Ci sono, per fortuna, delle eccezioni. Il Milan ha reinvestito i soldi ottenuti dalla cessione di Tonali in un mercato molto ambizioso, di cui abbiamo subito visto i primi frutti. Il Napoli, pur cedendo il suo miglior difensore, è riuscito a trattenere le sue due stelle, ed ha continuato con fiducia sulla strada del mercato innovativo che così tanto gli ha restituito negli ultimi anni. Sono arrivati Jeans Cajuste dal Reims, Natan dal Red Bull Bragantino, e adesso Jesper Lindstrom dall’Eintracht Francoforte. Magari solo uno di questi funzionerà, magari nessuno, ma la fiducia nella sostenibilità di questa strategia nel lungo periodo è una buona notizia per un campionato che non sembra avere orizzonti che vanno al di là della singola stagione.

Anche il Napoli, però, ha avuto il suo momento di spaesamento, in cui la realtà si è squarciata per rivelare un segreto agghiacciante. È stato quando la trattativa per Gabri Veiga, che sembrava ormai chiusa, è naufragata in favore dell’Al-Ahli, che si è assicurato il giocatore forse pagando la clausola rescissoria. È stato un momento inquietante non tanto per il talento di Gabri Veiga, o almeno non solo, ma perché era la prima volta che un giocatore di appena 21 anni, ricercato da molte grandi squadre europee dopo una stagione scintillante, preferiva un club dell’Arabia Saudita. Se fino a quel momento era facile spiegare solo con il denaro le scelte dei calciatori che si trasferivano in Saudi Pro League, spesso negli ultimi anni validi della propria carriera per poter ragionevolmente chiedere un contratto ricchissimo, dopo Gabri Veiga le cose si sono fatte più complicate.

Il centrocampista spagnolo ha ancora almeno 10-15 anni di carriera davanti e in una situazione come questa, con le offerte che saranno arrivate a Gabri Veiga, è difficile pensare che le cifre scritte su un contratto siano davvero l’unica variabile. Come avevo già scritto qualche giorno fa, viene da chiedersi - e lo faccio in maniera tutt’altro che retorica - se Gabri Veiga sia stato convinto che la Saudi Pro League in questo arco di tempo sarà capace di dargli opportunità migliori di un campionato come la Serie A o la Premier League: è a questo quello a cui si riferiscono i calciatori quando dicono che sono stati “convinti dal progetto”? Interrogato sulla questione, l’allenatore del Celta Vigo, Rafa Benitez, ha risposto in maniera interessante. «Questa è una situazione che gli cambia la vita, a lui e alla sua famiglia. Poi, con l’età che ha, può tornare a giocare in campionati più competitivi in futuro…». A questo punto l’allenatore spagnolo si è interrotto come se gli fosse sopraggiunto qualcosa in mente all’improvviso e, toccandosi il volto con un po’ di imbarazzo, ha aggiunto: «…anche se pure il campionato saudita potrebbe diventare competitivo in futuro».
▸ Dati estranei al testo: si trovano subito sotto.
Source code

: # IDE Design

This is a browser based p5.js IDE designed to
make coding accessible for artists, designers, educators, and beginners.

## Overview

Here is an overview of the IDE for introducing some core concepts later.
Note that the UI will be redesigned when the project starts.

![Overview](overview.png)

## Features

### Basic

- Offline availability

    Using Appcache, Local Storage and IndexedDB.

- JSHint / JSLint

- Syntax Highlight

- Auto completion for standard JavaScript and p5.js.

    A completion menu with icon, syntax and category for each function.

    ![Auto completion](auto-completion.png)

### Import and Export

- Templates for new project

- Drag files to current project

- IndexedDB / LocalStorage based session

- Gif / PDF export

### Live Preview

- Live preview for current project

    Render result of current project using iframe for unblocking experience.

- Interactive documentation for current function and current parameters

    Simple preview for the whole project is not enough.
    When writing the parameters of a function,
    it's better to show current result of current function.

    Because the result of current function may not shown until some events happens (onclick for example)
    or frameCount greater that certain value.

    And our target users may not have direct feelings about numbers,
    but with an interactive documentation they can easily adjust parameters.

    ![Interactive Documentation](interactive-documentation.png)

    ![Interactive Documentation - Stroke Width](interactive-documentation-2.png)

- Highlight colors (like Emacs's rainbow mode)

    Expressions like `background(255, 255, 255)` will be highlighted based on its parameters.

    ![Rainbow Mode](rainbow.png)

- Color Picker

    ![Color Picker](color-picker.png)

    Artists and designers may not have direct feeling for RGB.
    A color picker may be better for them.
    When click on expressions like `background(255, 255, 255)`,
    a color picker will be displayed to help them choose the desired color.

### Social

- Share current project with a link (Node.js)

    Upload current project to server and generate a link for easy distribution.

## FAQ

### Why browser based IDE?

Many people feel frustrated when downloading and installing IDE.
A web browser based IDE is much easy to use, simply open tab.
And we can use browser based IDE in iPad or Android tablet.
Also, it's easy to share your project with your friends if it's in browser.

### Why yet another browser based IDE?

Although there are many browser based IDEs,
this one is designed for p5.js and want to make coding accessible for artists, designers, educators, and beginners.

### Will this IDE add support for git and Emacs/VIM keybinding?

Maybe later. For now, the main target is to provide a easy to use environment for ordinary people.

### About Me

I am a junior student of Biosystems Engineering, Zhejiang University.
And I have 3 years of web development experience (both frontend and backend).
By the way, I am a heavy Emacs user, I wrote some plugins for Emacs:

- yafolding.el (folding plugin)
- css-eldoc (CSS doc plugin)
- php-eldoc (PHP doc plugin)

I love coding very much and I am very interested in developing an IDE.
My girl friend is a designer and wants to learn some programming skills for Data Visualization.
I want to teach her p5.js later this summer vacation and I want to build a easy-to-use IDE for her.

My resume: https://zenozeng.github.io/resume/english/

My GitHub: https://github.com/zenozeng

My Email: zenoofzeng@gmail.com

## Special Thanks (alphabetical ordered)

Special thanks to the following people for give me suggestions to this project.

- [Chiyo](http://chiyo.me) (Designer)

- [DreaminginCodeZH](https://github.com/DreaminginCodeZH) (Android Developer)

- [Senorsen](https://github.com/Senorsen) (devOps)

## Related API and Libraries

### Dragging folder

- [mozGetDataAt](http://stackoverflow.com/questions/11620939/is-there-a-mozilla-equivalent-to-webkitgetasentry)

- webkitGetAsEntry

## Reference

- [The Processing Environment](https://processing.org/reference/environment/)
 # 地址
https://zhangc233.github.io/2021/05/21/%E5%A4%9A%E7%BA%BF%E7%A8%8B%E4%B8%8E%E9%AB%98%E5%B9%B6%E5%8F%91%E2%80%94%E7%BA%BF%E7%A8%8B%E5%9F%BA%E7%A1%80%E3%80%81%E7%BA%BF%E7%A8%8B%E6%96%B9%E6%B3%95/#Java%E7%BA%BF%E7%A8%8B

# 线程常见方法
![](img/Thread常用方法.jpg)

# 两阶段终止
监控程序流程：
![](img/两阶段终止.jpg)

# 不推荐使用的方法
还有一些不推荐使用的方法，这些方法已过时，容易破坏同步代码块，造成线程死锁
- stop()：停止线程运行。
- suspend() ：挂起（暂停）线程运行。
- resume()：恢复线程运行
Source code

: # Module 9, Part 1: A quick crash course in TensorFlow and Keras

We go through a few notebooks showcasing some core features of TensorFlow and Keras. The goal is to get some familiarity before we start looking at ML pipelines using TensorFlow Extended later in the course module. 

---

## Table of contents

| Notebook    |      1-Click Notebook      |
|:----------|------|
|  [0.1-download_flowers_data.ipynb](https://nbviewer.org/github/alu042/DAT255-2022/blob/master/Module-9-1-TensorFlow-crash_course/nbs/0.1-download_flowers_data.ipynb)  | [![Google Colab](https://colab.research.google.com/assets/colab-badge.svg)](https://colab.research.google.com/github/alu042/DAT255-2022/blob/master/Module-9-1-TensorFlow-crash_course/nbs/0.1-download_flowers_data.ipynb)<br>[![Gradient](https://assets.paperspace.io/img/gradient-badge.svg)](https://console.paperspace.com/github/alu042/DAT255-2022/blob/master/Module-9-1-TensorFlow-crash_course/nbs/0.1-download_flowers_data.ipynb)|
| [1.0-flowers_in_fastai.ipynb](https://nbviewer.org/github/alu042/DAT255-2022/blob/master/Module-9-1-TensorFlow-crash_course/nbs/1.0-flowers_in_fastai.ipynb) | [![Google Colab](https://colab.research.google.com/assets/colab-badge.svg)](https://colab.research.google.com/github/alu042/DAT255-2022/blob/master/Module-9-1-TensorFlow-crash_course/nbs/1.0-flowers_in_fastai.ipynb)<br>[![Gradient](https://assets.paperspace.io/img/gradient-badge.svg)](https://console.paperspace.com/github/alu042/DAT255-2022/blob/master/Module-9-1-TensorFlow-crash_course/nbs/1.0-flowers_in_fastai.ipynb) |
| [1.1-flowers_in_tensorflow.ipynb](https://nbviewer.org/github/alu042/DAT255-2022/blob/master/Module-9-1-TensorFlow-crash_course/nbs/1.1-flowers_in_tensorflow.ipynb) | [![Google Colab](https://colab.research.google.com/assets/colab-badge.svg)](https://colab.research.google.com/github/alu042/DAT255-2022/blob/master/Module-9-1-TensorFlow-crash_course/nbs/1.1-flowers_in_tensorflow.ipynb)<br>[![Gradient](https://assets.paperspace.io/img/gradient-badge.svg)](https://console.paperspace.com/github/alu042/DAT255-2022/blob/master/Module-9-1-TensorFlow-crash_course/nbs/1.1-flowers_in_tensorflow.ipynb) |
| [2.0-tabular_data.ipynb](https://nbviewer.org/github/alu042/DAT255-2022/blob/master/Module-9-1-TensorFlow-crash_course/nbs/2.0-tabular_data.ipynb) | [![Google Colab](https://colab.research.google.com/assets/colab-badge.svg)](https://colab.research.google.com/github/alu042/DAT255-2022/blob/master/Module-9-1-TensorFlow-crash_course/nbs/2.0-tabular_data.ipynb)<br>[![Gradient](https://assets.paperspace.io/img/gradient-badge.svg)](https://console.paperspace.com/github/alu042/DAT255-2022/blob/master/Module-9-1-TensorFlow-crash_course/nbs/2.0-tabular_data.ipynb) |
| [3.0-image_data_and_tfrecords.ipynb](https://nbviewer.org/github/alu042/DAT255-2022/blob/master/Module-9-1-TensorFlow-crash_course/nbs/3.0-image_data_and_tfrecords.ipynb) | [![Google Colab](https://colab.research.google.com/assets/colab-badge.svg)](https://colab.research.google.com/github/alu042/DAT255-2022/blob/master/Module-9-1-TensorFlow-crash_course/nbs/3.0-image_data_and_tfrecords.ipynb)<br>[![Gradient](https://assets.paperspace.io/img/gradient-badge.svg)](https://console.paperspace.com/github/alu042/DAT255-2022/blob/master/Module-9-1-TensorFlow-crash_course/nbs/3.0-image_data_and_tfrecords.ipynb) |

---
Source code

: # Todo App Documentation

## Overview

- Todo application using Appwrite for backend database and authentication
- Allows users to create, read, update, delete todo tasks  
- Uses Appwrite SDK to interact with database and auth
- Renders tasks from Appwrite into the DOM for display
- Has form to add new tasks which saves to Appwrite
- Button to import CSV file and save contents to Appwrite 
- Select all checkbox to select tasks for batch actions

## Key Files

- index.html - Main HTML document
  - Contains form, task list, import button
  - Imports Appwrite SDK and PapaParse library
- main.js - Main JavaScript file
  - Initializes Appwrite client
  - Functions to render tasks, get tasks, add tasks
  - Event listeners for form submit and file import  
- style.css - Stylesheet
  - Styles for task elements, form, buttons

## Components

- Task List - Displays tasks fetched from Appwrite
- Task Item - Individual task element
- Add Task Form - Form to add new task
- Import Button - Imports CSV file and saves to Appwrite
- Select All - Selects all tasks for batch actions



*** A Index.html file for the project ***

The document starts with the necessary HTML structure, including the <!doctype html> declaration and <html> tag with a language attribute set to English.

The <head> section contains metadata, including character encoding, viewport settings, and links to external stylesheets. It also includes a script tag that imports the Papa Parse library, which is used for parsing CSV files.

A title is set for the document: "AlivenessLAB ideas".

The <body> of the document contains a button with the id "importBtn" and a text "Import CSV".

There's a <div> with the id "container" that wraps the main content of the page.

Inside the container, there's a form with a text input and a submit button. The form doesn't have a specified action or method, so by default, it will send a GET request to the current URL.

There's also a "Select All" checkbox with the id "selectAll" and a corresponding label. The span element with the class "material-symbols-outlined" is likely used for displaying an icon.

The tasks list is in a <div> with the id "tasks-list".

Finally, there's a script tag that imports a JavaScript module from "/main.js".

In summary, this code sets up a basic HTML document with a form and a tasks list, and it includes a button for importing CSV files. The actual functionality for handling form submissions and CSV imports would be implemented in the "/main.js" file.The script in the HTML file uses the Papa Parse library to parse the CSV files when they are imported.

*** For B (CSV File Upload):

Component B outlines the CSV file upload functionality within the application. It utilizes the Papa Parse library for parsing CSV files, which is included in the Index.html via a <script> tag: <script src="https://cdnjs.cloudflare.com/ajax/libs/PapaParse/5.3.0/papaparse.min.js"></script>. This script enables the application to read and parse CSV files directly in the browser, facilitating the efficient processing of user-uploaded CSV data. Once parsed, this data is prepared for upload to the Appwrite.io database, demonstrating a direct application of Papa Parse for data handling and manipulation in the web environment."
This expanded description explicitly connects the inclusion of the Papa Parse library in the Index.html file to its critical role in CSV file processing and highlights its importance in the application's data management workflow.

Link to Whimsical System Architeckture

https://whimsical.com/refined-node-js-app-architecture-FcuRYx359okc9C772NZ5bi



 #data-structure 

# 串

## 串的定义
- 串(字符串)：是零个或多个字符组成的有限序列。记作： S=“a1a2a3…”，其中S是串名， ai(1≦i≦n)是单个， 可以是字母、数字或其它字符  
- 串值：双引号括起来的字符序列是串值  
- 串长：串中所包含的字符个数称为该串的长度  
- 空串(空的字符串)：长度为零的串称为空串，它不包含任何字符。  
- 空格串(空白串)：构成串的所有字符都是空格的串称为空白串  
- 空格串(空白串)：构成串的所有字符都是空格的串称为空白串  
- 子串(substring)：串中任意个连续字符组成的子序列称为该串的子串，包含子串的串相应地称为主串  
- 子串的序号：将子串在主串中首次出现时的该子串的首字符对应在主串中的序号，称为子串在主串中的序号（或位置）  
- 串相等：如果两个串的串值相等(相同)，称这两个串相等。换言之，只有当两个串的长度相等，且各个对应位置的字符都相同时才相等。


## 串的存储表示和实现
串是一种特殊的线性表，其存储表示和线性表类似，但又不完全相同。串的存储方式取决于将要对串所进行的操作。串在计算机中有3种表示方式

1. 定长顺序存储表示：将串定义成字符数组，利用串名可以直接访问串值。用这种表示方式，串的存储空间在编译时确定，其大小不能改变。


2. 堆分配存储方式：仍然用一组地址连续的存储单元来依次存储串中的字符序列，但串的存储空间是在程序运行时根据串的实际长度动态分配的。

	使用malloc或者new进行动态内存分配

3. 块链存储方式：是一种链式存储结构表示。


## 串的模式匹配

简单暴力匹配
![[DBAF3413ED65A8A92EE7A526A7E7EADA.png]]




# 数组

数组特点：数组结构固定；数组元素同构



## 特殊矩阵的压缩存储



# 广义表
Con l’acquisto di Gabri Veiga, insomma, il campionato saudita ha proiettato la sua ambizione sul resto del mondo. Non solo una valvola di sfogo per calciatori in là con l’età che i club europei non sarebbero mai riusciti a capitalizzare in maniera soddisfacente, ma in un prossimo futuro uno dei migliori campionati del Golfo, o chissà del mondo, in ogni caso un campionato in cui anche i migliori talenti del campionato spagnolo ambiscono a giocare. Ovviamente di mezzo c’è una montagna di soldi e dilemmi etici che rendono l’intera operazione quanto meno discutibile, oltre a mille variabili che possono andare storte, ma è indubbio che con questa operazione il campionato saudita sia riuscito a proiettare una propria immagine nel futuro. Il che è interessante tornando a noi, forse ancora incapaci di accettare di essere diventati periferia del calcio globale, di immaginare un futuro che non sia una riproposizione invecchiata del passato. Ed è questo il punto: guardando quest’ultima sessione di mercato sareste capaci di dire che futuro immaginano i presidenti dei club, le istituzioni per la Serie A?